Does it Effect Retail Returns?: Based on the historical performance of many of these large institutional investors there isn't much evidence that the loans that they are funding will outperform the other loans on the platform.  Based on my predictive models we see the loans funded after an hour have a 8.75% predicted ROI compared to 9.01% predicted ROI for all loans.  This 3.7% compression will likely not come to fruition in reality since retail investors excel at identifying risk in ways that even the best predictive models can't duplicate. 

Also, lets keep in mind the items that Prosper has implemented that heavily favor non-automated investing.  The foremost being the much stronger risk model in December which dramatically reduce the ability for competing predictive models to substantially outperform the overall platform. Institutional investors that can rely on their own sophisticated predictive models would love to see pricing inefficiencies in the way Prosper prices their listings, but these opportunities are far much less than they were in prior years.  The pricing inefficiencies are now concentrated much more so in areas of the listings that human heuristics/intuition are much more adept at uncovering, and not in the credit/structured data areas that competing predictive models are evaluating.

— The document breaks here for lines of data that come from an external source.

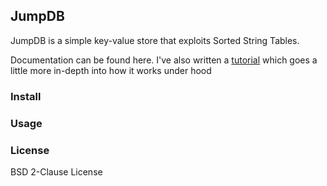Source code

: ## JumpDB

JumpDB is a simple key-value store that exploits Sorted String Tables. 

Documentation can be found here. I've also written a [tutorial](https://navyazaveri.github.io/algorithms/2020/01/12/write-a-kv-store-from-scratch.html)   which goes a little more in-depth into how it works under hood

### Install  



### Usage 


### License 
BSD 2-Clause License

The real issue that others have eluded to is the dramatic decrease in loan availability.  This appears to be largely due to investor demand growing very fast(both on retail and institutional end); Prosper has averaged over $1MM in bids over the past 4 days (almost double the pace between Dec-Jan).  Listings have actually started to see some growth (10%-15% in march), but not nearly to this degree which is causing all-time low availability on the system.  I believe this is temporary, as Prosper has exhibited their ability to drive listing volumes at much higher levels.  Also keep in mind some of their marketing channels have significant lags between plan & execution which make it difficult to keep 100% aligned with investor demand (I believe we saw the other side of this late November/early December where the listing volume was much higher than investor demand due to the sudden drop off in investor demand).  I have no doubt that we will start seeing increased volume in listings soon (hopefully to the 100-120 daily average) which will do wonders for retail and institutional investors alike.